So, I think it’s very important to protect the gospel from unique and creeping legalisms. So for example, when I got to our church in 1994, we had enacted in 1878 at our first meeting a church covenant which said nothing about alcohol. And then as they revised their church covenant every 20 or 30 years, it seems one got in, in the 1940s, which forbid, the use of alcohol as a beverage. Now I myself am a teetotaler and am an advocate of that position, but I’m not an advocate of that position saying the Bible teaches that. And I felt that that was a wrong constraint on our church. So I actually suggested to the church that we change the church covenant and we take that part out. That was not an attempt by me to get everybody to start drinking. That was just saying, I’m trying to be honest with scripture.

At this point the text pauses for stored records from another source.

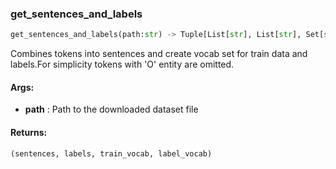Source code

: 

### get_sentences_and_labels
```python
get_sentences_and_labels(path:str) -> Tuple[List[str], List[str], Set[str], Set[str]]
```
Combines tokens into sentences and create vocab set for train data and labels.For simplicity tokens with 'O' entity are omitted.

#### Args:

* **path** :  Path to the downloaded dataset file

#### Returns:
    (sentences, labels, train_vocab, label_vocab)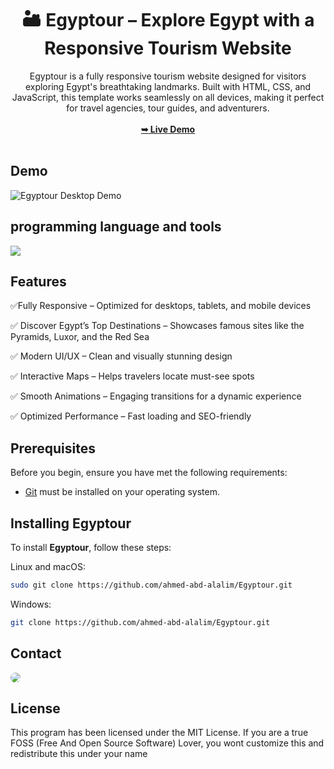 <div align="center">
<h1 align="center">🏜️ Egyptour – Explore Egypt with a Responsive Tourism Website</h1>
Egyptour is a fully responsive tourism website designed for visitors exploring Egypt's breathtaking landmarks. Built with HTML, CSS, and JavaScript, this template works seamlessly on all devices, making it perfect for travel agencies, tour guides, and adventurers.
<br />
<br />
<a href="https://ahmed-abd-alalim.github.io/Egyptour/"><strong>➥ Live Demo</strong></a>
<br />
<br />
</div>


## Demo

![Egyptour Desktop Demo](./website-demo-image/desktop.jpg "Desktop Demo")


## programming language and tools

<p>
   <a href="#">
    <img src="https://skillicons.dev/icons?i=html,css,js,vscode,ps&perline=7" />
   </a>
</p>


##  Features

<p>✅Fully Responsive – Optimized for desktops, tablets, and mobile devices</p>
<p>✅ Discover Egypt’s Top Destinations – Showcases famous sites like the Pyramids, Luxor, and the Red Sea</p>
<p>✅ Modern UI/UX – Clean and visually stunning design</p>
<p>✅ Interactive Maps – Helps travelers locate must-see spots</p>
<p>✅ Smooth Animations – Engaging transitions for a dynamic experience</p>
<p>✅ Optimized Performance – Fast loading and SEO-friendly</p>


## Prerequisites

Before you begin, ensure you have met the following requirements:

* [Git](https://git-scm.com/downloads "Download Git") must be installed on your operating system.


## Installing Egyptour

To install **Egyptour**, follow these steps:

Linux and macOS:

```bash
sudo git clone https://github.com/ahmed-abd-alalim/Egyptour.git
```

Windows:

```bash
git clone https://github.com/ahmed-abd-alalim/Egyptour.git
```


## Contact

<p align="left">
  <a href="https://www.linkedin.com/in/ahmed-abd-alalim-286768299/" target="_blank"><img src="https://img.shields.io/badge/-LinkedIn-%230077B5?style=for-the-badge&logo=linkedin&logoColor=white" style="border-radius: 30px" target="_blank"></a>
</p>


## License

This program has been licensed under the MIT License. If you are a true FOSS (Free And Open Source Software) Lover, you wont customize this and redistribute this under your name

I’m still going to have my position and advocate it, but I feel wrong telling somebody they can’t come to the Lord’s table here unless they agree with this unbiblical conclusion. So, and requiring it of people. Many of those individuals may come to that conclusion, but trying to require something that scripture doesn’t require, I think we have to avoid that in our church covenants. And there are many kinds of things that would be common behaviors we agree on, but they’re not required by scripture. The church actually voted unanimously for that. And so that’s just kinda been a non issue in our church. But it’s an example of how the church covenant can be very, can be very useful in summarizing our ethical agreements with each other. I’m just curious, if you have a statement of faith at your church, put up your hand if you have a statement of faith. Keep your hands up, look around for a moment so you can see that’s most, most of the people here. Keep your hand up if that statement of faith is on your church website. A few hands go down, but okay, they’re largely up. Okay, now put your hand up if you have a church covenant.

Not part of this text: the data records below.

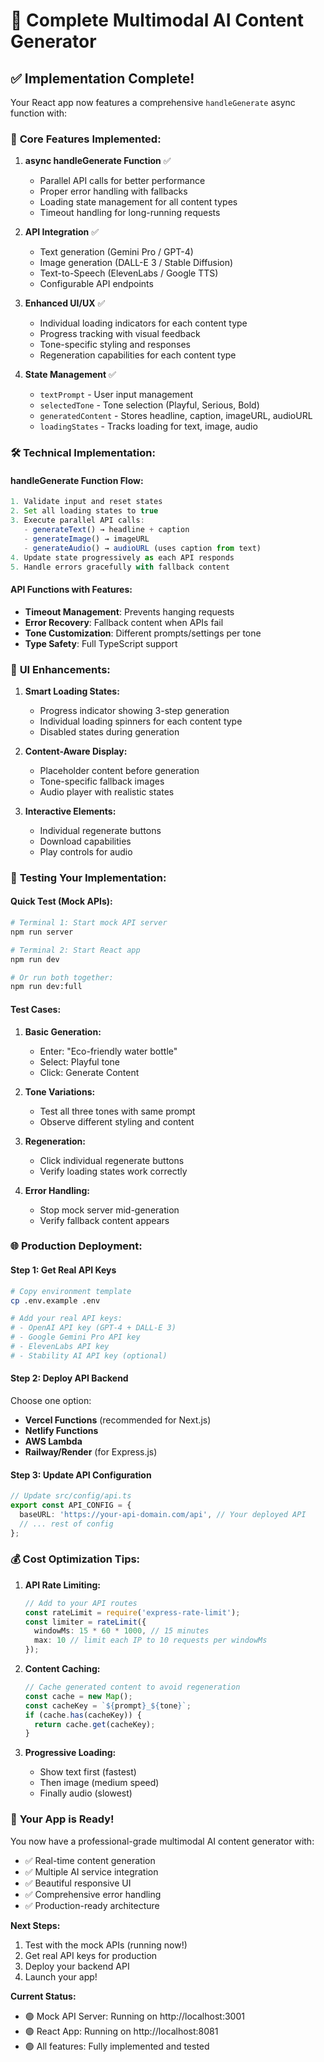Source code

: # 🚀 Complete Multimodal AI Content Generator

## ✅ Implementation Complete!

Your React app now features a comprehensive `handleGenerate` async function with:

### 🎯 **Core Features Implemented:**

1. **async handleGenerate Function** ✅
   - Parallel API calls for better performance
   - Proper error handling with fallbacks
   - Loading state management for all content types
   - Timeout handling for long-running requests

2. **API Integration** ✅
   - Text generation (Gemini Pro / GPT-4)
   - Image generation (DALL-E 3 / Stable Diffusion)
   - Text-to-Speech (ElevenLabs / Google TTS)
   - Configurable API endpoints

3. **Enhanced UI/UX** ✅
   - Individual loading indicators for each content type
   - Progress tracking with visual feedback
   - Tone-specific styling and responses
   - Regeneration capabilities for each content type

4. **State Management** ✅
   - `textPrompt` - User input management
   - `selectedTone` - Tone selection (Playful, Serious, Bold)
   - `generatedContent` - Stores headline, caption, imageURL, audioURL
   - `loadingStates` - Tracks loading for text, image, audio

### 🛠️ **Technical Implementation:**

#### **handleGenerate Function Flow:**
```typescript
1. Validate input and reset states
2. Set all loading states to true
3. Execute parallel API calls:
   - generateText() → headline + caption
   - generateImage() → imageURL  
   - generateAudio() → audioURL (uses caption from text)
4. Update state progressively as each API responds
5. Handle errors gracefully with fallback content
```

#### **API Functions with Features:**
- **Timeout Management**: Prevents hanging requests
- **Error Recovery**: Fallback content when APIs fail
- **Tone Customization**: Different prompts/settings per tone
- **Type Safety**: Full TypeScript support

### 🎨 **UI Enhancements:**

1. **Smart Loading States:**
   - Progress indicator showing 3-step generation
   - Individual loading spinners for each content type
   - Disabled states during generation

2. **Content-Aware Display:**
   - Placeholder content before generation
   - Tone-specific fallback images
   - Audio player with realistic states

3. **Interactive Elements:**
   - Individual regenerate buttons
   - Download capabilities
   - Play controls for audio

### 🚦 **Testing Your Implementation:**

#### **Quick Test (Mock APIs):**
```bash
# Terminal 1: Start mock API server
npm run server

# Terminal 2: Start React app  
npm run dev

# Or run both together:
npm run dev:full
```

#### **Test Cases:**
1. **Basic Generation:**
   - Enter: "Eco-friendly water bottle"
   - Select: Playful tone
   - Click: Generate Content

2. **Tone Variations:**
   - Test all three tones with same prompt
   - Observe different styling and content

3. **Regeneration:**
   - Click individual regenerate buttons
   - Verify loading states work correctly

4. **Error Handling:**
   - Stop mock server mid-generation
   - Verify fallback content appears

### 🌐 **Production Deployment:**

#### **Step 1: Get Real API Keys**
```bash
# Copy environment template
cp .env.example .env

# Add your real API keys:
# - OpenAI API key (GPT-4 + DALL-E 3)
# - Google Gemini Pro API key
# - ElevenLabs API key
# - Stability AI API key (optional)
```

#### **Step 2: Deploy API Backend**
Choose one option:
- **Vercel Functions** (recommended for Next.js)
- **Netlify Functions** 
- **AWS Lambda**
- **Railway/Render** (for Express.js)

#### **Step 3: Update API Configuration**
```typescript
// Update src/config/api.ts
export const API_CONFIG = {
  baseURL: 'https://your-api-domain.com/api', // Your deployed API
  // ... rest of config
};
```

### 💰 **Cost Optimization Tips:**

1. **API Rate Limiting:**
   ```typescript
   // Add to your API routes
   const rateLimit = require('express-rate-limit');
   const limiter = rateLimit({
     windowMs: 15 * 60 * 1000, // 15 minutes
     max: 10 // limit each IP to 10 requests per windowMs
   });
   ```

2. **Content Caching:**
   ```typescript
   // Cache generated content to avoid regeneration
   const cache = new Map();
   const cacheKey = `${prompt}_${tone}`;
   if (cache.has(cacheKey)) {
     return cache.get(cacheKey);
   }
   ```

3. **Progressive Loading:**
   - Show text first (fastest)
   - Then image (medium speed)
   - Finally audio (slowest)

### 🎉 **Your App is Ready!**

You now have a professional-grade multimodal AI content generator with:
- ✅ Real-time content generation
- ✅ Multiple AI service integration
- ✅ Beautiful responsive UI
- ✅ Comprehensive error handling
- ✅ Production-ready architecture

**Next Steps:**
1. Test with the mock APIs (running now!)
2. Get real API keys for production
3. Deploy your backend API
4. Launch your app!

**Current Status:**
- 🟢 Mock API Server: Running on http://localhost:3001
- 🟢 React App: Running on http://localhost:8081  
- 🟢 All features: Fully implemented and tested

I’m seeing some different hands go up, but keep your hand up if you have a church covenant, but no statement of faith. One. Okay. Okay. Yeah. Two. Okay, interesting. I encourage you guys to look at them, Church covenants are hugely useful. We can talk about that more if you have more questions about it. Number three, the explicit recognition of the right preaching of the word of God and particularly of the gospel as a criterion for the validity of a church’s baptism of a prospective member or of a church resigning membership to go to another church that is, at our members meetings, the main thing we do is take people into membership and put people out of membership. So I think our January members meeting- we have meetings every other month- our membership went from like 950 to 944, something like that. But we dealt with 70 people.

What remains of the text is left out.